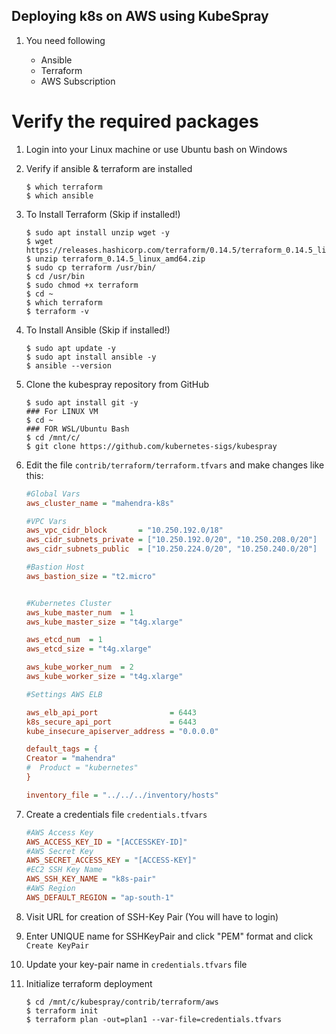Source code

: ## Deploying k8s on AWS using KubeSpray

1.  You need following

    - Ansible
    - Terraform
    - AWS Subscription

# Verify the required packages

1.  Login into your Linux machine or use Ubuntu bash on Windows
2.  Verify if ansible & terraform are installed

    ```
    $ which terraform
    $ which ansible
    ```

3.  To Install Terraform (Skip if installed!)

    ```
    $ sudo apt install unzip wget -y
    $ wget https://releases.hashicorp.com/terraform/0.14.5/terraform_0.14.5_linux_amd64.zip
    $ unzip terraform_0.14.5_linux_amd64.zip
    $ sudo cp terraform /usr/bin/
    $ cd /usr/bin
    $ sudo chmod +x terraform
    $ cd ~
    $ which terraform
    $ terraform -v
    ```

4.  To Install Ansible (Skip if installed!)

    ```
    $ sudo apt update -y
    $ sudo apt install ansible -y
    $ ansible --version
    ```    


5.  Clone the kubespray repository from GitHub

    ```
    $ sudo apt install git -y
    ### For LINUX VM
    $ cd ~
    ### FOR WSL/Ubuntu Bash
    $ cd /mnt/c/
    $ git clone https://github.com/kubernetes-sigs/kubespray
    ```

6.  Edit the file `contrib/terraform/terraform.tfvars` and make changes like this:

    ```ini
    #Global Vars
    aws_cluster_name = "mahendra-k8s"

    #VPC Vars
    aws_vpc_cidr_block       = "10.250.192.0/18"
    aws_cidr_subnets_private = ["10.250.192.0/20", "10.250.208.0/20"]
    aws_cidr_subnets_public  = ["10.250.224.0/20", "10.250.240.0/20"]

    #Bastion Host
    aws_bastion_size = "t2.micro"


    #Kubernetes Cluster
    aws_kube_master_num  = 1
    aws_kube_master_size = "t4g.xlarge"

    aws_etcd_num  = 1
    aws_etcd_size = "t4g.xlarge"

    aws_kube_worker_num  = 2
    aws_kube_worker_size = "t4g.xlarge"

    #Settings AWS ELB

    aws_elb_api_port                = 6443
    k8s_secure_api_port             = 6443
    kube_insecure_apiserver_address = "0.0.0.0"

    default_tags = {
    Creator = "mahendra"
    #  Product = "kubernetes"
    }

    inventory_file = "../../../inventory/hosts"
    ```

7.  Create a credentials file `credentials.tfvars`

    ```ini
    #AWS Access Key
    AWS_ACCESS_KEY_ID = "[ACCESSKEY-ID]"
    #AWS Secret Key
    AWS_SECRET_ACCESS_KEY = "[ACCESS-KEY]"
    #EC2 SSH Key Name
    AWS_SSH_KEY_NAME = "k8s-pair"
    #AWS Region
    AWS_DEFAULT_REGION = "ap-south-1"
    ```

8.  Visit URL for creation of SSH-Key Pair (You will have to login)

9.  Enter UNIQUE name for SSHKeyPair and click "PEM" format and click `Create KeyPair`

10. Update your key-pair name in `credentials.tfvars` file

11. Initialize terraform deployment

    ```
    $ cd /mnt/c/kubespray/contrib/terraform/aws
    $ terraform init
    $ terraform plan -out=plan1 --var-file=credentials.tfvars
    ```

┄┄┄┄┄┄┄┄┄┄

▶ [EXERCISE PROMPT]:
Scan the entries above for the string "Ubuntu", and copy every line where it turns up.

▶ [WORKED SOLUTION]:
1.  Login into your Linux machine or use Ubuntu bash on Windows
    ### FOR WSL/Ubuntu Bash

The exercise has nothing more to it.